Required work: Apart from the images, reproduce every record word for word.

*** Begin section ***

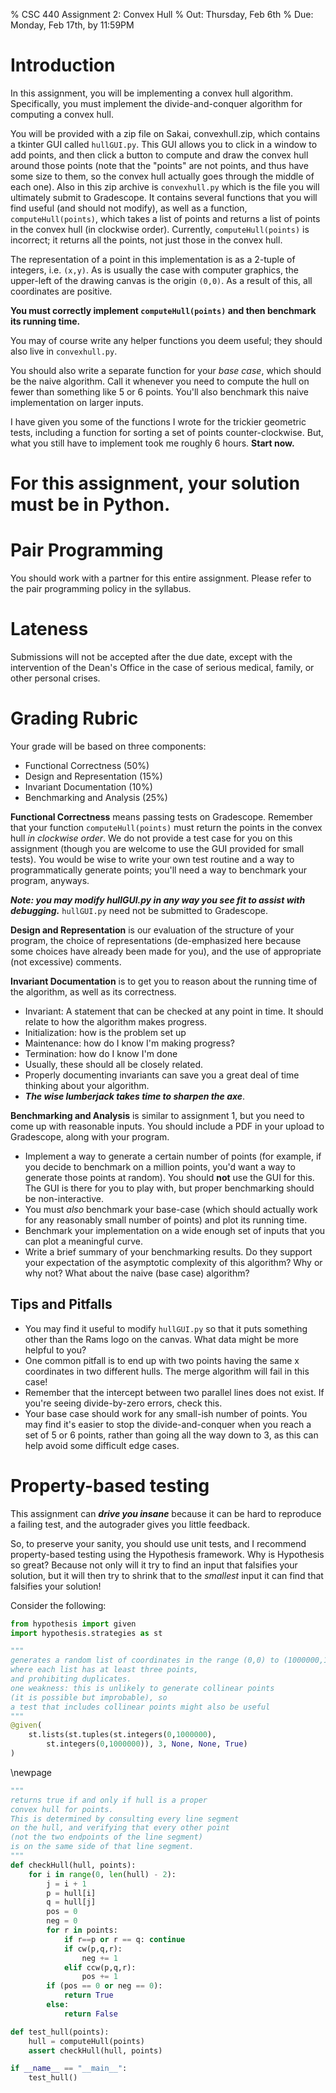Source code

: % CSC 440 Assignment 2: Convex Hull
% Out: Thursday, Feb 6th
% Due: Monday, Feb 17th, by 11:59PM

# Introduction

In this assignment, you will be implementing a convex hull algorithm. Specifically, you must implement the
divide-and-conquer algorithm for computing a convex hull.

You will be provided with a zip file on Sakai, convexhull.zip, which contains a tkinter GUI called `hullGUI.py`. This GUI allows you to click in a window to add points, and then click a button to compute and draw the convex hull around those points (note that the "points" are not points, and thus have some size to them, so the convex hull actually goes through the middle of each one). Also in this zip archive is `convexhull.py` which is the file you will ultimately submit to Gradescope. It contains several functions that you will find useful (and should not modify), as well as a function, `computeHull(points)`, which takes a list of points and returns a list of points in the convex hull (in clockwise order). Currently, `computeHull(points)` is incorrect; it returns all the points, not just those in the convex hull.

The representation of a point in this implementation is as a 2-tuple of integers, i.e. `(x,y)`. As is usually the case with computer graphics, the upper-left of the drawing canvas is the origin `(0,0)`. As a result of this, all coordinates are positive.

**You must correctly implement `computeHull(points)` and then benchmark its running time.**

You may of course write any helper functions you deem useful; they should also live in `convexhull.py`.

You should also write a separate function for your *base case*, which should be the naive algorithm. Call it whenever you need to compute the hull on fewer than something like 5 or 6 points. You'll also benchmark this naive implementation on larger inputs.

I have given you some of the functions I wrote for the trickier geometric tests, including a function for sorting a set of points counter-clockwise. But, what you still have to implement took me roughly 6 hours. **Start now.**

# For this assignment, your solution must be in Python.


# Pair Programming

You should work with a partner for this entire assignment.
Please refer to the pair programming policy in the syllabus.

# Lateness

Submissions will not be accepted after the due date, except with the intervention of the Dean's Office
in the case of serious medical, family, or other personal crises.

# Grading Rubric

Your grade will be based on three components:

 - Functional Correctness (50\%)
 - Design and Representation (15\%)
 - Invariant Documentation (10\%)
 - Benchmarking and Analysis (25\%)

 **Functional Correctness** means passing tests on Gradescope. Remember that your function `computeHull(points)` must return the points in the convex hull *in clockwise order*. We do not provide a test case for you on this assignment (though you are welcome to use the GUI provided for small tests). You would be wise to write your own test routine and a way to programmatically generate points; you'll need a way to benchmark your program, anyways.

 ***Note: you may modify hullGUI.py in any way you see fit to assist with debugging.*** `hullGUI.py` need not be submitted to Gradescope.

 **Design and Representation** is our evaluation of the structure of your program, the choice of representations
 (de-emphasized here because some choices have already been made for you), and the use of 
 appropriate (not excessive) comments.

 **Invariant Documentation** is to get you to reason about the running time of the algorithm, as well as its 
 correctness.
 
- Invariant: A statement that can be checked at any point in time. It should relate to how the algorithm makes progress.
- Initialization: how is the problem set up
- Maintenance: how do I know I'm making progress?
- Termination: how do I know I'm done
- Usually, these should all be closely related.
- Properly documenting invariants can save you a great deal of time thinking about your algorithm.
- ***The wise lumberjack takes time to sharpen the axe***.

**Benchmarking and Analysis** is similar to assignment 1, but you need to come up with reasonable inputs. You should include a PDF in your upload to Gradescope, along with your program.

- Implement a way to generate a certain number of points (for example, if you decide to benchmark on a million points, you'd want a way to generate those points at random). You should **not** use the GUI for this. The GUI is there for you to play with, but proper benchmarking should be non-interactive.
- You must *also* benchmark your base-case (which should actually work for any reasonably small number of points) and plot its running time.
- Benchmark your implementation on a wide enough set of inputs that you can plot a meaningful curve.
- Write a brief summary of your benchmarking results. Do they support your expectation of the asymptotic complexity of this algorithm? Why or why not? What about the naive (base case) algorithm?

## Tips and Pitfalls

- You may find it useful to modify `hullGUI.py` so that it puts something other than the Rams logo on the canvas. What data might be more helpful to you?
- One common pitfall is to end up with two points having the same x coordinates in two different hulls. The merge algorithm will fail in this case!
- Remember that the intercept between two parallel lines does not exist. If you're seeing divide-by-zero errors, check this.
- Your base case should work for any small-ish number of points. You may find it's easier to stop the divide-and-conquer when you reach a set of 5 or 6 points, rather than going all the way down to 3, as this can help avoid some difficult edge cases.

# Property-based testing

This assignment can ***drive you insane*** because it can be hard to reproduce a failing test, and the autograder gives you little feedback.

So, to preserve your sanity, you should use unit tests, and I recommend property-based testing using the Hypothesis framework. Why is Hypothesis so great? Because not only will it try to find an input that falsifies your solution, but it will then try to shrink that to the *smallest* input it can find that falsifies your solution!

Consider the following:

```python
from hypothesis import given
import hypothesis.strategies as st

"""
generates a random list of coordinates in the range (0,0) to (1000000,1000000)
where each list has at least three points,
and prohibiting duplicates.
one weakness: this is unlikely to generate collinear points
(it is possible but improbable), so
a test that includes collinear points might also be useful
"""
@given(
    st.lists(st.tuples(st.integers(0,1000000), 
    	st.integers(0,1000000)), 3, None, None, True)
)
```

\newpage

```python
"""
returns true if and only if hull is a proper
convex hull for points.
This is determined by consulting every line segment
on the hull, and verifying that every other point
(not the two endpoints of the line segment)
is on the same side of that line segment.
"""
def checkHull(hull, points):
	for i in range(0, len(hull) - 2):
		j = i + 1
		p = hull[i]
		q = hull[j]
		pos = 0
		neg = 0
		for r in points:
			if r==p or r == q: continue
			if cw(p,q,r):
				neg += 1
			elif ccw(p,q,r):
				pos += 1
		if (pos == 0 or neg == 0):
			return True
		else:
			return False

def test_hull(points):
    hull = computeHull(points)
    assert checkHull(hull, points)

if __name__ == "__main__":
	test_hull()
```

*** End section ***

Written answer:
Source code

: % CSC 440 Assignment 2: Convex Hull
% Out: Thursday, Feb 6th
% Due: Monday, Feb 17th, by 11:59PM

# Introduction

In this assignment, you will be implementing a convex hull algorithm. Specifically, you must implement the
divide-and-conquer algorithm for computing a convex hull.

You will be provided with a zip file on Sakai, convexhull.zip, which contains a tkinter GUI called `hullGUI.py`. This GUI allows you to click in a window to add points, and then click a button to compute and draw the convex hull around those points (note that the "points" are not points, and thus have some size to them, so the convex hull actually goes through the middle of each one). Also in this zip archive is `convexhull.py` which is the file you will ultimately submit to Gradescope. It contains several functions that you will find useful (and should not modify), as well as a function, `computeHull(points)`, which takes a list of points and returns a list of points in the convex hull (in clockwise order). Currently, `computeHull(points)` is incorrect; it returns all the points, not just those in the convex hull.

The representation of a point in this implementation is as a 2-tuple of integers, i.e. `(x,y)`. As is usually the case with computer graphics, the upper-left of the drawing canvas is the origin `(0,0)`. As a result of this, all coordinates are positive.

**You must correctly implement `computeHull(points)` and then benchmark its running time.**

You may of course write any helper functions you deem useful; they should also live in `convexhull.py`.

You should also write a separate function for your *base case*, which should be the naive algorithm. Call it whenever you need to compute the hull on fewer than something like 5 or 6 points. You'll also benchmark this naive implementation on larger inputs.

I have given you some of the functions I wrote for the trickier geometric tests, including a function for sorting a set of points counter-clockwise. But, what you still have to implement took me roughly 6 hours. **Start now.**

# For this assignment, your solution must be in Python.


# Pair Programming

You should work with a partner for this entire assignment.
Please refer to the pair programming policy in the syllabus.

# Lateness

Submissions will not be accepted after the due date, except with the intervention of the Dean's Office
in the case of serious medical, family, or other personal crises.

# Grading Rubric

Your grade will be based on three components:

 - Functional Correctness (50\%)
 - Design and Representation (15\%)
 - Invariant Documentation (10\%)
 - Benchmarking and Analysis (25\%)

 **Functional Correctness** means passing tests on Gradescope. Remember that your function `computeHull(points)` must return the points in the convex hull *in clockwise order*. We do not provide a test case for you on this assignment (though you are welcome to use the GUI provided for small tests). You would be wise to write your own test routine and a way to programmatically generate points; you'll need a way to benchmark your program, anyways.

 ***Note: you may modify hullGUI.py in any way you see fit to assist with debugging.*** `hullGUI.py` need not be submitted to Gradescope.

 **Design and Representation** is our evaluation of the structure of your program, the choice of representations
 (de-emphasized here because some choices have already been made for you), and the use of 
 appropriate (not excessive) comments.

 **Invariant Documentation** is to get you to reason about the running time of the algorithm, as well as its 
 correctness.
 
- Invariant: A statement that can be checked at any point in time. It should relate to how the algorithm makes progress.
- Initialization: how is the problem set up
- Maintenance: how do I know I'm making progress?
- Termination: how do I know I'm done
- Usually, these should all be closely related.
- Properly documenting invariants can save you a great deal of time thinking about your algorithm.
- ***The wise lumberjack takes time to sharpen the axe***.

**Benchmarking and Analysis** is similar to assignment 1, but you need to come up with reasonable inputs. You should include a PDF in your upload to Gradescope, along with your program.

- Implement a way to generate a certain number of points (for example, if you decide to benchmark on a million points, you'd want a way to generate those points at random). You should **not** use the GUI for this. The GUI is there for you to play with, but proper benchmarking should be non-interactive.
- You must *also* benchmark your base-case (which should actually work for any reasonably small number of points) and plot its running time.
- Benchmark your implementation on a wide enough set of inputs that you can plot a meaningful curve.
- Write a brief summary of your benchmarking results. Do they support your expectation of the asymptotic complexity of this algorithm? Why or why not? What about the naive (base case) algorithm?

## Tips and Pitfalls

- You may find it useful to modify `hullGUI.py` so that it puts something other than the Rams logo on the canvas. What data might be more helpful to you?
- One common pitfall is to end up with two points having the same x coordinates in two different hulls. The merge algorithm will fail in this case!
- Remember that the intercept between two parallel lines does not exist. If you're seeing divide-by-zero errors, check this.
- Your base case should work for any small-ish number of points. You may find it's easier to stop the divide-and-conquer when you reach a set of 5 or 6 points, rather than going all the way down to 3, as this can help avoid some difficult edge cases.

# Property-based testing

This assignment can ***drive you insane*** because it can be hard to reproduce a failing test, and the autograder gives you little feedback.

So, to preserve your sanity, you should use unit tests, and I recommend property-based testing using the Hypothesis framework. Why is Hypothesis so great? Because not only will it try to find an input that falsifies your solution, but it will then try to shrink that to the *smallest* input it can find that falsifies your solution!

Consider the following:

```python
from hypothesis import given
import hypothesis.strategies as st

"""
generates a random list of coordinates in the range (0,0) to (1000000,1000000)
where each list has at least three points,
and prohibiting duplicates.
one weakness: this is unlikely to generate collinear points
(it is possible but improbable), so
a test that includes collinear points might also be useful
"""
@given(
    st.lists(st.tuples(st.integers(0,1000000), 
    	st.integers(0,1000000)), 3, None, None, True)
)
```

\newpage

```python
"""
returns true if and only if hull is a proper
convex hull for points.
This is determined by consulting every line segment
on the hull, and verifying that every other point
(not the two endpoints of the line segment)
is on the same side of that line segment.
"""
def checkHull(hull, points):
	for i in range(0, len(hull) - 2):
		j = i + 1
		p = hull[i]
		q = hull[j]
		pos = 0
		neg = 0
		for r in points:
			if r==p or r == q: continue
			if cw(p,q,r):
				neg += 1
			elif ccw(p,q,r):
				pos += 1
		if (pos == 0 or neg == 0):
			return True
		else:
			return False

def test_hull(points):
    hull = computeHull(points)
    assert checkHull(hull, points)

if __name__ == "__main__":
	test_hull()
```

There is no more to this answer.